Linux-mm Archive on lore.kernel.org
 help / color / Atom feed
From: Peter Xu <peterx@redhat.com>
To: linux-kernel@vger.kernel.org
Cc: peterx@redhat.com, Andrea Arcangeli <aarcange@redhat.com>,
	Andrew Morton <akpm@linux-foundation.org>,
	"Kirill A. Shutemov" <kirill.shutemov@linux.intel.com>,
	Matthew Wilcox <willy@infradead.org>,
	Michal Hocko <mhocko@suse.com>, Dave Jiang <dave.jiang@intel.com>,
	"Aneesh Kumar K.V" <aneesh.kumar@linux.vnet.ibm.com>,
	Souptick Joarder <jrdr.linux@gmail.com>,
	Konstantin Khlebnikov <khlebnikov@yandex-team.ru>,
	Zi Yan <zi.yan@cs.rutgers.edu>,
	linux-mm@kvack.org
Subject: [PATCH v3] mm: thp: fix flags for pmd migration when split
Date: Thu, 13 Dec 2018 13:15:10 +0800
Message-ID: <20181213051510.20306-1-peterx@redhat.com> (raw)

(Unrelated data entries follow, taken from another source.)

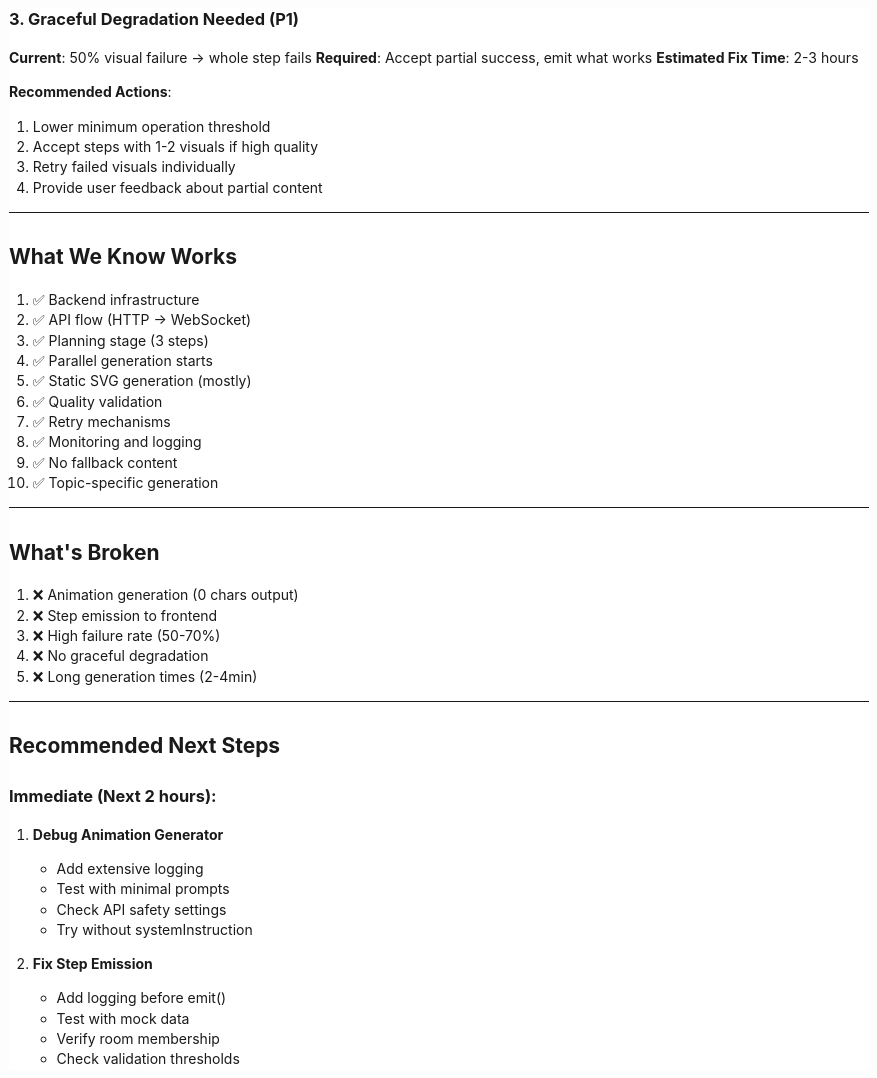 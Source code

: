 ### 3. **Graceful Degradation Needed** (P1)

**Current**: 50% visual failure → whole step fails
**Required**: Accept partial success, emit what works
**Estimated Fix Time**: 2-3 hours

**Recommended Actions**:
1. Lower minimum operation threshold
2. Accept steps with 1-2 visuals if high quality
3. Retry failed visuals individually
4. Provide user feedback about partial content

---

## What We Know Works

1. ✅ Backend infrastructure
2. ✅ API flow (HTTP → WebSocket)
3. ✅ Planning stage (3 steps)
4. ✅ Parallel generation starts
5. ✅ Static SVG generation (mostly)
6. ✅ Quality validation
7. ✅ Retry mechanisms
8. ✅ Monitoring and logging
9. ✅ No fallback content
10. ✅ Topic-specific generation

---

## What's Broken

1. ❌ Animation generation (0 chars output)
2. ❌ Step emission to frontend
3. ❌ High failure rate (50-70%)
4. ❌ No graceful degradation
5. ❌ Long generation times (2-4min)

---

## Recommended Next Steps

### Immediate (Next 2 hours):

1. **Debug Animation Generator**
   - Add extensive logging
   - Test with minimal prompts
   - Check API safety settings
   - Try without systemInstruction

2. **Fix Step Emission**
   - Add logging before emit()
   - Test with mock data
   - Verify room membership
   - Check validation thresholds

When splitting a huge migrating PMD, we'll transfer all the existing
PMD bits and apply them again onto the small PTEs.  However we are
fetching the bits unconditionally via pmd_soft_dirty(), pmd_write()
or pmd_yound() while actually they don't make sense at all when it's
a migration entry.  Fix them up.  Since at it, drop the ifdef together
as not needed.

Note that if my understanding is correct about the problem then if
without the patch there is chance to lose some of the dirty bits in
the migrating pmd pages (on x86_64 we're fetching bit 11 which is part
of swap offset instead of bit 2) and it could potentially corrupt the
memory of an userspace program which depends on the dirty bit.

CC: Andrea Arcangeli <aarcange@redhat.com>
CC: Andrew Morton <akpm@linux-foundation.org>
CC: "Kirill A. Shutemov" <kirill.shutemov@linux.intel.com>
CC: Matthew Wilcox <willy@infradead.org>
CC: Michal Hocko <mhocko@suse.com>
CC: Dave Jiang <dave.jiang@intel.com>
CC: "Aneesh Kumar K.V" <aneesh.kumar@linux.vnet.ibm.com>
CC: Souptick Joarder <jrdr.linux@gmail.com>
CC: Konstantin Khlebnikov <khlebnikov@yandex-team.ru>
CC: Zi Yan <zi.yan@cs.rutgers.edu>
CC: linux-mm@kvack.org
CC: linux-kernel@vger.kernel.org
Signed-off-by: Peter Xu <peterx@redhat.com>
---
v2:
- fix it up for young/write/dirty bits too [Konstantin]
v3:
- fetch write correctly for migration entry; drop macro [Konstantin]
---
 mm/huge_memory.c | 20 +++++++++++---------
 1 file changed, 11 insertions(+), 9 deletions(-)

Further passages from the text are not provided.